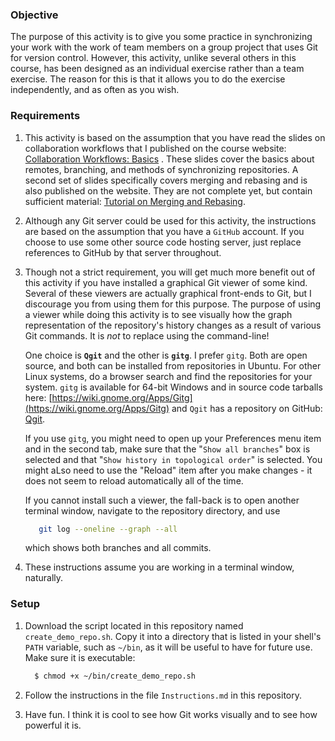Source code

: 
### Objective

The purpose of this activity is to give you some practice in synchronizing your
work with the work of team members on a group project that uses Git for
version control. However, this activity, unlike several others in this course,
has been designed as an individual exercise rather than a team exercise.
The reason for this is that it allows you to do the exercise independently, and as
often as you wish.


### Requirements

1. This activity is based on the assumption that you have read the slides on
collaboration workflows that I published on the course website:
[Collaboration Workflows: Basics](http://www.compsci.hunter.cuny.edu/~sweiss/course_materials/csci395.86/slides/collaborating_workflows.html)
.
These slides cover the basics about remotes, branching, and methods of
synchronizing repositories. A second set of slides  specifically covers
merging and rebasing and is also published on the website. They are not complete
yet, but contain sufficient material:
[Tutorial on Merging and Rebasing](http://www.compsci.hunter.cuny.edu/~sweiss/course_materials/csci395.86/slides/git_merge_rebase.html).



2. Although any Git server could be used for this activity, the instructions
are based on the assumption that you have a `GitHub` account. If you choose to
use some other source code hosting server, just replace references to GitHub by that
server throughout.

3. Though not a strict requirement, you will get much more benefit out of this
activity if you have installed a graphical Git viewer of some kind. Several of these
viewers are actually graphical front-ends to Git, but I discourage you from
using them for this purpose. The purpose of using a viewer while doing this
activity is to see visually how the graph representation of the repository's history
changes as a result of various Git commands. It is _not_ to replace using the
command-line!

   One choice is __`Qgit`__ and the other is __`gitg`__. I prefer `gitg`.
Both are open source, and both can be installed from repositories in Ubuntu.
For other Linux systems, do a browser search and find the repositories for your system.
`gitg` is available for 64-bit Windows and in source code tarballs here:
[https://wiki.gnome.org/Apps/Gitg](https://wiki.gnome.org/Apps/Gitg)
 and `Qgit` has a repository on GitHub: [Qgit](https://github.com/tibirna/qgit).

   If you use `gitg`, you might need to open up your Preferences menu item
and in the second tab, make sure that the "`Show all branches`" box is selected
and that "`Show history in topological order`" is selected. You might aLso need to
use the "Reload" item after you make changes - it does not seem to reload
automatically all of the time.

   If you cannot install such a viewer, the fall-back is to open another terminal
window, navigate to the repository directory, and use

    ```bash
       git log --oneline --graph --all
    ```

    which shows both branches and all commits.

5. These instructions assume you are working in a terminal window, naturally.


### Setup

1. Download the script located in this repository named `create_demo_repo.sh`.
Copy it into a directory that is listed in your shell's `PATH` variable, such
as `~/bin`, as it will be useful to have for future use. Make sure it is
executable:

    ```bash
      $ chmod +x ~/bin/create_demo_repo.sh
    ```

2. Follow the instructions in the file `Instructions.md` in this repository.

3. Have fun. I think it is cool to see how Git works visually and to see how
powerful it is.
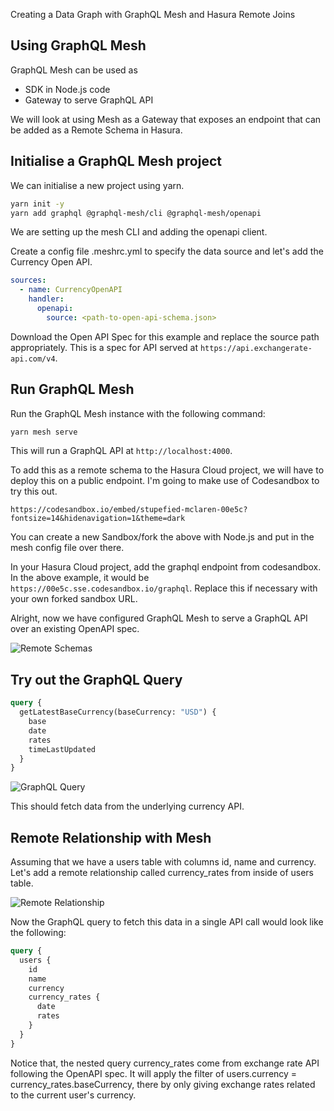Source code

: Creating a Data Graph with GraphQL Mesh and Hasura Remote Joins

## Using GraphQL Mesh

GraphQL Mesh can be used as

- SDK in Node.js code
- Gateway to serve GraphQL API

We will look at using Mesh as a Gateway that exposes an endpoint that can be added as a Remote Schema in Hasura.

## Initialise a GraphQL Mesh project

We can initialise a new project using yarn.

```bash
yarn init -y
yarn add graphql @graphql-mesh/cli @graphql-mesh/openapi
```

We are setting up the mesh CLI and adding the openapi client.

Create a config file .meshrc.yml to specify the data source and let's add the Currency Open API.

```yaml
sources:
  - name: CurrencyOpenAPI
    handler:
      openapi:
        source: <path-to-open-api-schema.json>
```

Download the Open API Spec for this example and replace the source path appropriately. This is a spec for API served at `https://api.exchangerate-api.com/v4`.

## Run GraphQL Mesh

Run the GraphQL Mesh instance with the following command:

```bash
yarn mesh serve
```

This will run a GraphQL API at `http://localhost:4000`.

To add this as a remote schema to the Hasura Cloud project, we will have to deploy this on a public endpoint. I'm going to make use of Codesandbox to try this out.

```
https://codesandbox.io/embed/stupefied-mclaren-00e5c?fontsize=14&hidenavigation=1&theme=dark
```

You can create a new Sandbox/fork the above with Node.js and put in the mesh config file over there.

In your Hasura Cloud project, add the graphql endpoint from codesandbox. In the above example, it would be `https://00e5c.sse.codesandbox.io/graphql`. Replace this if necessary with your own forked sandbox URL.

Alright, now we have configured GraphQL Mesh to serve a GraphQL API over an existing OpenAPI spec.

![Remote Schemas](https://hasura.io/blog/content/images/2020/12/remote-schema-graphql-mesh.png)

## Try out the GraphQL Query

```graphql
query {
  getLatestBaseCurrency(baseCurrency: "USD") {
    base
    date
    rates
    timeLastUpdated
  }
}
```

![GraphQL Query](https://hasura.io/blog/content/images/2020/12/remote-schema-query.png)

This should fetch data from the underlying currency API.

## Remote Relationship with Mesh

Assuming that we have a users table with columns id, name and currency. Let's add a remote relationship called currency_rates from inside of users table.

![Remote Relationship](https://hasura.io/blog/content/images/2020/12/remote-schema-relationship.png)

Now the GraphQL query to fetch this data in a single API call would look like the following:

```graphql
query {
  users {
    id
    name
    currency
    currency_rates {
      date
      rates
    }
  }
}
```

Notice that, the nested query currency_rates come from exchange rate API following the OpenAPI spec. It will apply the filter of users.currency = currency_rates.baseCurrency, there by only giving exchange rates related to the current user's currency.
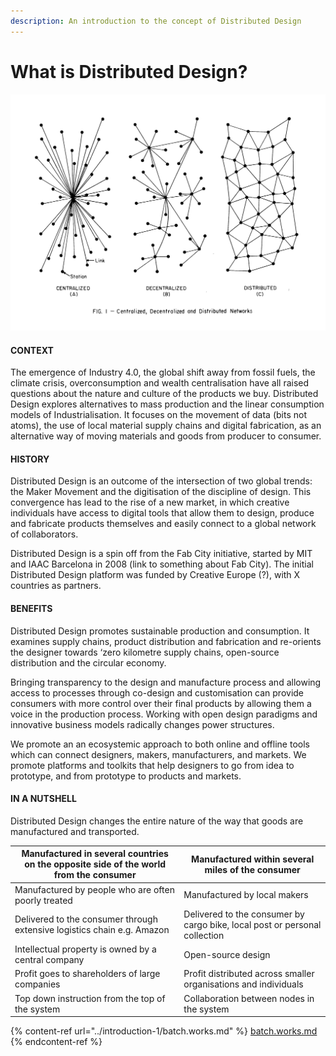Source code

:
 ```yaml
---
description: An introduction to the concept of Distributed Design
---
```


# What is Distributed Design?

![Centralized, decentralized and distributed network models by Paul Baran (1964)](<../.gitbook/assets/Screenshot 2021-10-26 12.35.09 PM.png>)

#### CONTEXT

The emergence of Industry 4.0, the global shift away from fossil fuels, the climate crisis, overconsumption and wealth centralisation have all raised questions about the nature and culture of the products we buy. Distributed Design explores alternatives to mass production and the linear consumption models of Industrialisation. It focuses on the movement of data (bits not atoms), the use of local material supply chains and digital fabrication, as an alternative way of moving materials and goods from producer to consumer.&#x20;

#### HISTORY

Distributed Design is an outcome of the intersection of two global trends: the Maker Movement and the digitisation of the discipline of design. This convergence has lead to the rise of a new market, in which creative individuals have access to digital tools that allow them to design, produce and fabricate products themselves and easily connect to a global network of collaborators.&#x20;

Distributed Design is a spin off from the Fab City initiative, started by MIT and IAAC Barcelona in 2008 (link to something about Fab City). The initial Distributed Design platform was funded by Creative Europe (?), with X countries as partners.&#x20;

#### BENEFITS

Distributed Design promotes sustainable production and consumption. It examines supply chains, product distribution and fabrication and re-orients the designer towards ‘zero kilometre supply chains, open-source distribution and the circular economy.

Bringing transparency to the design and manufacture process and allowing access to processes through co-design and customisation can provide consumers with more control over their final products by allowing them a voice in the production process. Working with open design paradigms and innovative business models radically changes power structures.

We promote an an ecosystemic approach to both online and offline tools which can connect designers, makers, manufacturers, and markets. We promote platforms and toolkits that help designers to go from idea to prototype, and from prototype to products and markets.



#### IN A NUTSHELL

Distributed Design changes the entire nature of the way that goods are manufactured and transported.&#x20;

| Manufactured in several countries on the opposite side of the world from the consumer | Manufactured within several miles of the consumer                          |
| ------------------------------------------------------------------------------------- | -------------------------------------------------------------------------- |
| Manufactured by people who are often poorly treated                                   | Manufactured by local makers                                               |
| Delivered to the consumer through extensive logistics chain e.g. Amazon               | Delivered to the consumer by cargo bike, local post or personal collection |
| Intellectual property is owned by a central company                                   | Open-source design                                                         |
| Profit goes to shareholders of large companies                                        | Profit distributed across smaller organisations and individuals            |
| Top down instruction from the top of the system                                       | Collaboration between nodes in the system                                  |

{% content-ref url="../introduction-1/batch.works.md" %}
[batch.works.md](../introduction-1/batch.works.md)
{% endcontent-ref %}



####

◇ ◇ ◇ ◇ ◇ ◇ ◇

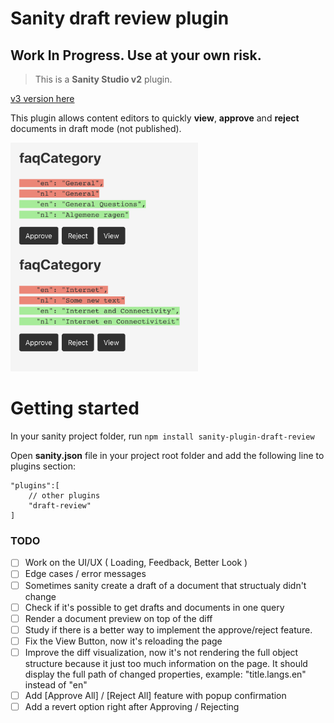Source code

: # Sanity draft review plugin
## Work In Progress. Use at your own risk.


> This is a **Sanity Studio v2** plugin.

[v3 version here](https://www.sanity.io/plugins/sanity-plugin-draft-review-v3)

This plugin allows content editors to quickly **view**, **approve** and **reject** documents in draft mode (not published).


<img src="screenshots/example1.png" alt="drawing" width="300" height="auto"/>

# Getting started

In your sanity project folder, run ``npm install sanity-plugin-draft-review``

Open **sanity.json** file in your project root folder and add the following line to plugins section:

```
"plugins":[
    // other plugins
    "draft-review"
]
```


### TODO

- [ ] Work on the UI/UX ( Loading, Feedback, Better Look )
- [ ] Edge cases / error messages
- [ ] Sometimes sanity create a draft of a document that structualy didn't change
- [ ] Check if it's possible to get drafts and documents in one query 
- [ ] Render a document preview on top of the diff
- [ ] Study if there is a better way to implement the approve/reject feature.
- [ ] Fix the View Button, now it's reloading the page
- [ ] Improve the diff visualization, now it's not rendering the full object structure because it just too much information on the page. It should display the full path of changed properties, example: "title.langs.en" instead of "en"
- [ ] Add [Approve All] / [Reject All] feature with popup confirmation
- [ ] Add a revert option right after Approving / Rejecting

◇ ◇ ◇ ◇ ◇ ◇ ◇

> ACTION ITEM: Start with the line above containing "powerful it is." and end with the line containing "## Initialise a GraphQL Mesh project". Set down that stretch exactly, without any pictures.

> WORKED SOLUTION:
powerful it is.
Source code

: Creating a Data Graph with GraphQL Mesh and Hasura Remote Joins

## Using GraphQL Mesh

GraphQL Mesh can be used as

- SDK in Node.js code
- Gateway to serve GraphQL API

We will look at using Mesh as a Gateway that exposes an endpoint that can be added as a Remote Schema in Hasura.

## Initialise a GraphQL Mesh project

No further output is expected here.